- **Your instructions**:
The stretch from the line with "### Add a New Person" through the line with "local node ID." in the records below: write it out exactly, and nothing else.

- **Supplied information**:
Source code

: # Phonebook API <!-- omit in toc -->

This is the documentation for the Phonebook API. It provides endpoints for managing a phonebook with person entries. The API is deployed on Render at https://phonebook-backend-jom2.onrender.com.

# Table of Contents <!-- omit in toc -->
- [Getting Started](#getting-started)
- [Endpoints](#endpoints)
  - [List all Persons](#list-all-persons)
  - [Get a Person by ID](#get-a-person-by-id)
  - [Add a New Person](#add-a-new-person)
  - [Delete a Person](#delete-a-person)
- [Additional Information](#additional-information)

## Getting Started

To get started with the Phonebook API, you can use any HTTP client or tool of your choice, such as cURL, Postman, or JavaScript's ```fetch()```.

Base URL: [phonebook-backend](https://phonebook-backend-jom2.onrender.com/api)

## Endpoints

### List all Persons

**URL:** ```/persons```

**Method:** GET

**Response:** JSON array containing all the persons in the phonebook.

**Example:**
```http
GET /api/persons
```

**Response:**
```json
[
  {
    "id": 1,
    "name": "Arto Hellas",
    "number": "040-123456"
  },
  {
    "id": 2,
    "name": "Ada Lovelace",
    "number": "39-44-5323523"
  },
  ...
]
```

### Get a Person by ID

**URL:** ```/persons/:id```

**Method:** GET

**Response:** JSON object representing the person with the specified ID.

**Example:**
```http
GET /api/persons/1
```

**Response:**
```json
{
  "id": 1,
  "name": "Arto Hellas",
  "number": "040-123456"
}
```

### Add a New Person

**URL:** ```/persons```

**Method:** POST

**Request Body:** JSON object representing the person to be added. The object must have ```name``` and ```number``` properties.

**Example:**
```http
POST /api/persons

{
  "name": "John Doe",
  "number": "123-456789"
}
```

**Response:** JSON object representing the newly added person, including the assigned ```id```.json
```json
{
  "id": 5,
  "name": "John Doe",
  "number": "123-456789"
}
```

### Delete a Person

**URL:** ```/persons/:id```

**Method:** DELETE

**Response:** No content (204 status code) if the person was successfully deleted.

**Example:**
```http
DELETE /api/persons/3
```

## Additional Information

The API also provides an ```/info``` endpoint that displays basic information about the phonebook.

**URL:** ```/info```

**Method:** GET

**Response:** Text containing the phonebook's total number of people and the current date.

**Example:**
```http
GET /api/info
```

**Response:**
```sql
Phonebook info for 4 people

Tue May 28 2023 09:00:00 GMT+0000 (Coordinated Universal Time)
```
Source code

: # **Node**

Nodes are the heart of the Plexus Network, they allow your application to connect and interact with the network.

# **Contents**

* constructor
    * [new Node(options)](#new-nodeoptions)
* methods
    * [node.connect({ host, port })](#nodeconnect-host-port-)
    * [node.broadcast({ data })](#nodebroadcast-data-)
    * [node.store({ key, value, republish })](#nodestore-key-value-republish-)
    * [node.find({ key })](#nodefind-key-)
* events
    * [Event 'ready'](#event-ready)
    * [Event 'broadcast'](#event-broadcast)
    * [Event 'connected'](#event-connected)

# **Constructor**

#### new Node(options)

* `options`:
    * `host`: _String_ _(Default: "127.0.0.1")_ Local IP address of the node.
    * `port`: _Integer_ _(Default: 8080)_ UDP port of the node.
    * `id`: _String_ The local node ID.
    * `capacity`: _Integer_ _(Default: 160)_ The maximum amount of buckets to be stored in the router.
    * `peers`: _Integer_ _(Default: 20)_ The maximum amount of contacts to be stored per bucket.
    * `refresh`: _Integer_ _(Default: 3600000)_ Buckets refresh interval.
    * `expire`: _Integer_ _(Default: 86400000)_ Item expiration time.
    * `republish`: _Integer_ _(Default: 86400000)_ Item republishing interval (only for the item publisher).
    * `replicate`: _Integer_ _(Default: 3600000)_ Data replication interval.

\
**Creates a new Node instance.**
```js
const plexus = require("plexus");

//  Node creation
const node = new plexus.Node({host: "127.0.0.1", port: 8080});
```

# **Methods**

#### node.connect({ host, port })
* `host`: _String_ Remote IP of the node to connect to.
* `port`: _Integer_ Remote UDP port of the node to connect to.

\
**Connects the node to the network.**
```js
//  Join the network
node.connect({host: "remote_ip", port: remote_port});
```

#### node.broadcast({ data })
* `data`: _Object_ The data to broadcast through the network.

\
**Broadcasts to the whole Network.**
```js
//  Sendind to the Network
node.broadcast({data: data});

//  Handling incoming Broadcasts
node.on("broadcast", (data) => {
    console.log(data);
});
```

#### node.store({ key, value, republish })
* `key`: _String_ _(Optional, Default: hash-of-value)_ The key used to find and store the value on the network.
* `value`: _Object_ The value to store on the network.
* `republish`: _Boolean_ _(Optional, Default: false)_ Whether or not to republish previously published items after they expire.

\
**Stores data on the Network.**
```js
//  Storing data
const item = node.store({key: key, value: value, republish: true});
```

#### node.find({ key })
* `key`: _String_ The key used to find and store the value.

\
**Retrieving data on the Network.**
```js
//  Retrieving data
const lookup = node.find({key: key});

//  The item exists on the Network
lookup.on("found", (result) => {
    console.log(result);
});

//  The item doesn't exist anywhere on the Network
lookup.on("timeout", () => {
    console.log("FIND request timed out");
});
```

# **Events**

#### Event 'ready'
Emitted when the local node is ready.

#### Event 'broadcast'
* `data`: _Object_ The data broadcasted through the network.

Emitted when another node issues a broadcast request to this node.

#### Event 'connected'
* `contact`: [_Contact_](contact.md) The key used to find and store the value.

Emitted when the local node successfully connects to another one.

- **Completed task**:
### Add a New Person

**URL:** ```/persons```

**Method:** POST

**Request Body:** JSON object representing the person to be added. The object must have ```name``` and ```number``` properties.

**Example:**
```http
POST /api/persons

{
  "name": "John Doe",
  "number": "123-456789"
}
```

**Response:** JSON object representing the newly added person, including the assigned ```id```.json
```json
{
  "id": 5,
  "name": "John Doe",
  "number": "123-456789"
}
```

### Delete a Person

**URL:** ```/persons/:id```

**Method:** DELETE

**Response:** No content (204 status code) if the person was successfully deleted.

**Example:**
```http
DELETE /api/persons/3
```

## Additional Information

The API also provides an ```/info``` endpoint that displays basic information about the phonebook.

**URL:** ```/info```

**Method:** GET

**Response:** Text containing the phonebook's total number of people and the current date.

**Example:**
```http
GET /api/info
```

**Response:**
```sql
Phonebook info for 4 people

Tue May 28 2023 09:00:00 GMT+0000 (Coordinated Universal Time)
```
Source code

: # **Node**

Nodes are the heart of the Plexus Network, they allow your application to connect and interact with the network.

# **Contents**

* constructor
    * [new Node(options)](#new-nodeoptions)
* methods
    * [node.connect({ host, port })](#nodeconnect-host-port-)
    * [node.broadcast({ data })](#nodebroadcast-data-)
    * [node.store({ key, value, republish })](#nodestore-key-value-republish-)
    * [node.find({ key })](#nodefind-key-)
* events
    * [Event 'ready'](#event-ready)
    * [Event 'broadcast'](#event-broadcast)
    * [Event 'connected'](#event-connected)

# **Constructor**

#### new Node(options)

* `options`:
    * `host`: _String_ _(Default: "127.0.0.1")_ Local IP address of the node.
    * `port`: _Integer_ _(Default: 8080)_ UDP port of the node.
    * `id`: _String_ The local node ID.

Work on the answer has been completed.